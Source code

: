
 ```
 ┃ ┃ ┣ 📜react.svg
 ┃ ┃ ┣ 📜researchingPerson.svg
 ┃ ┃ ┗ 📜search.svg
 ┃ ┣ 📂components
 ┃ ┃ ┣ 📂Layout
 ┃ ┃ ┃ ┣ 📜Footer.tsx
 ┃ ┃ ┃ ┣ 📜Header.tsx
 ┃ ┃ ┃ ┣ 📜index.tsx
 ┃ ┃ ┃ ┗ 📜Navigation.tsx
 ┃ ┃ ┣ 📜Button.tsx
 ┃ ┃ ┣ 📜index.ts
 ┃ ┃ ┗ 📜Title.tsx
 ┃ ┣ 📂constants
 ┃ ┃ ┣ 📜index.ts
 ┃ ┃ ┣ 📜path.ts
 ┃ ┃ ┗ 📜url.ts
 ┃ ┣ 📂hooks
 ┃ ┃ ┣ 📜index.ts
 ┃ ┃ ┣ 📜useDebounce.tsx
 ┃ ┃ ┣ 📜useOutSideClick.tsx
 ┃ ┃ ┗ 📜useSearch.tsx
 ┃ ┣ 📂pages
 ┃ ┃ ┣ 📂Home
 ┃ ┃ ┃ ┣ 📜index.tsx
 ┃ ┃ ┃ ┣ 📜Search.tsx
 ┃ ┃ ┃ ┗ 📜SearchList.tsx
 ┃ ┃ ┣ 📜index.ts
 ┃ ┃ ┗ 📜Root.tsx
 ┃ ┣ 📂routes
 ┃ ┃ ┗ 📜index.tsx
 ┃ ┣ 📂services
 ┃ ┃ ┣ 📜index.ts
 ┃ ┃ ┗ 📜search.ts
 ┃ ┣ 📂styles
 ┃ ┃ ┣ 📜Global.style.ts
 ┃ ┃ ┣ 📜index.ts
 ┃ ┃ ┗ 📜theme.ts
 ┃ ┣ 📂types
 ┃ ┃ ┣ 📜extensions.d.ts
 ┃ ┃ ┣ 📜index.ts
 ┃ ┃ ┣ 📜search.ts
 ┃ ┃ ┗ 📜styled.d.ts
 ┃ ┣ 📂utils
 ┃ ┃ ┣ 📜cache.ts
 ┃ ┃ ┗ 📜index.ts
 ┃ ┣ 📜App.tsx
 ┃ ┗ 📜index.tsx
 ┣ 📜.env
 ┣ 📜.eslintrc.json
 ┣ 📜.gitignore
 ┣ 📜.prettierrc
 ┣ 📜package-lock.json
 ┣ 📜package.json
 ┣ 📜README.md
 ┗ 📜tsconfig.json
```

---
==
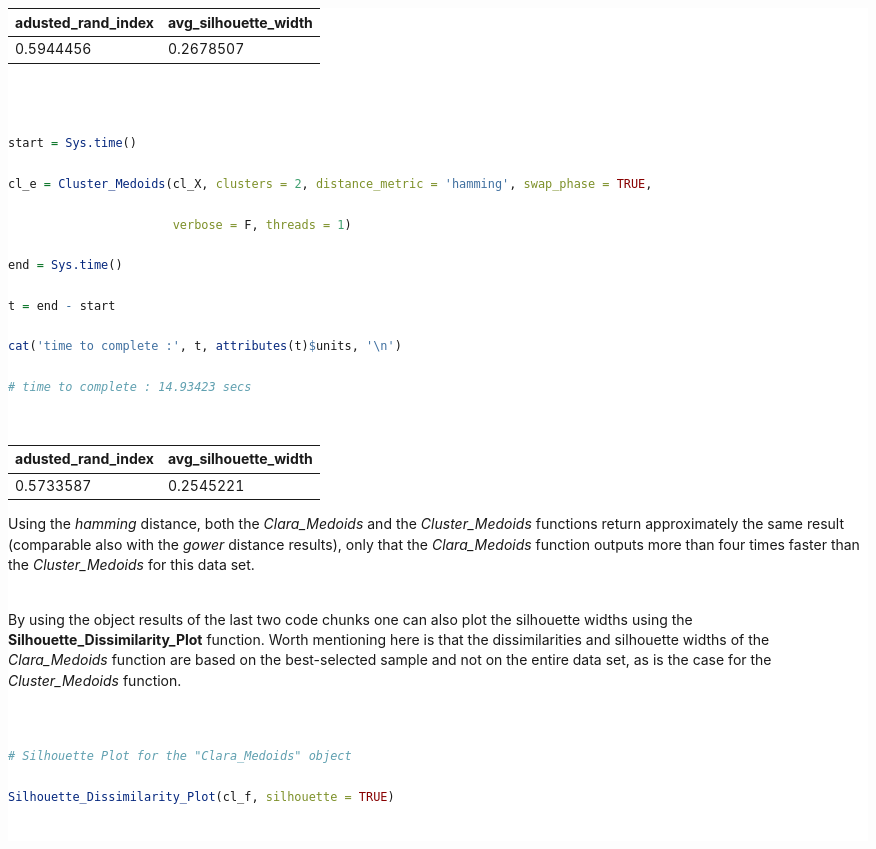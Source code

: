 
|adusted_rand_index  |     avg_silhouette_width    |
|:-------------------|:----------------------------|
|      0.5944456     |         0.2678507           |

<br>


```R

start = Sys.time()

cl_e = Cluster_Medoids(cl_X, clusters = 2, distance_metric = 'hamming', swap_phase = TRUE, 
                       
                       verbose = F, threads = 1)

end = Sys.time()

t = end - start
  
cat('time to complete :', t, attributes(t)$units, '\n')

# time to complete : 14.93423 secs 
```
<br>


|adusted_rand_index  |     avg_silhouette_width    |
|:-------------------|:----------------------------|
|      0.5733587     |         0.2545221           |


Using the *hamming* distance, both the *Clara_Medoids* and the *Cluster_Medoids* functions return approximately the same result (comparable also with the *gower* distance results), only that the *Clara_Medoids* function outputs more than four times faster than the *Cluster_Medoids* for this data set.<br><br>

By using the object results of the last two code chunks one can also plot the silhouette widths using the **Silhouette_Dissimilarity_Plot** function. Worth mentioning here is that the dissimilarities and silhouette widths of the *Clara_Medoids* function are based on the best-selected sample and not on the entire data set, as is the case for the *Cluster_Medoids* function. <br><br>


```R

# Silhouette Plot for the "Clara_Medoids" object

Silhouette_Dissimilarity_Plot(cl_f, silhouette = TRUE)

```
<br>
---
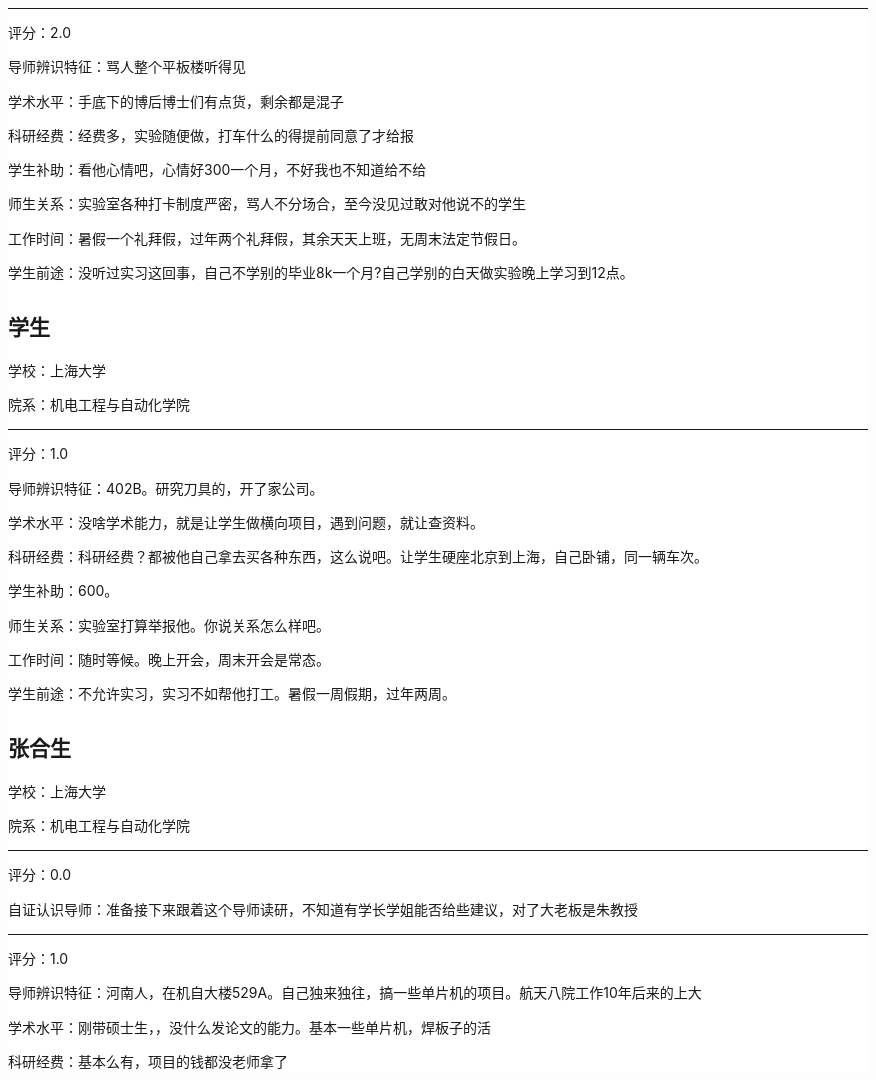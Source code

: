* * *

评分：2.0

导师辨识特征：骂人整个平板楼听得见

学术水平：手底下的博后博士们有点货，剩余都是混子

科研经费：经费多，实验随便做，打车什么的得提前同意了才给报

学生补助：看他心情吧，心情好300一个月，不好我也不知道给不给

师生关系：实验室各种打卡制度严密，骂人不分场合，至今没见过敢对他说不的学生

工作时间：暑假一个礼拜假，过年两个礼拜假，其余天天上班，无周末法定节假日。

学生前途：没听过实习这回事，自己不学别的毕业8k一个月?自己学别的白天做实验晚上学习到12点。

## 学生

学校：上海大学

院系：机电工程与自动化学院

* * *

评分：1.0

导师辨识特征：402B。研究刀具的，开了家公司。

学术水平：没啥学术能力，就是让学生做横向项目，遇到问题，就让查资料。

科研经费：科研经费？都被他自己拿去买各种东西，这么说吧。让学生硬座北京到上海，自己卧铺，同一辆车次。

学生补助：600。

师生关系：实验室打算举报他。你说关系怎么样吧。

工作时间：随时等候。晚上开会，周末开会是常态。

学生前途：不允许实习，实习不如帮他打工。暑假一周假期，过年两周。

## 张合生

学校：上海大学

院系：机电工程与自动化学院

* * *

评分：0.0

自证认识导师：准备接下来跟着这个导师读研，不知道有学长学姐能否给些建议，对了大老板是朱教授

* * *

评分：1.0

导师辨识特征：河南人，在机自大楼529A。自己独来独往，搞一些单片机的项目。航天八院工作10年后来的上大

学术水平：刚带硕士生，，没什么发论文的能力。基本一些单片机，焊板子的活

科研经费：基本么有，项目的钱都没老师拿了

● **What you will do**
Across the listing above, find all lines where the word "科研经费" is present and copy them.

● **Exercise solution**
科研经费：经费多，实验随便做，打车什么的得提前同意了才给报
科研经费：科研经费？都被他自己拿去买各种东西，这么说吧。让学生硬座北京到上海，自己卧铺，同一辆车次。
科研经费：基本么有，项目的钱都没老师拿了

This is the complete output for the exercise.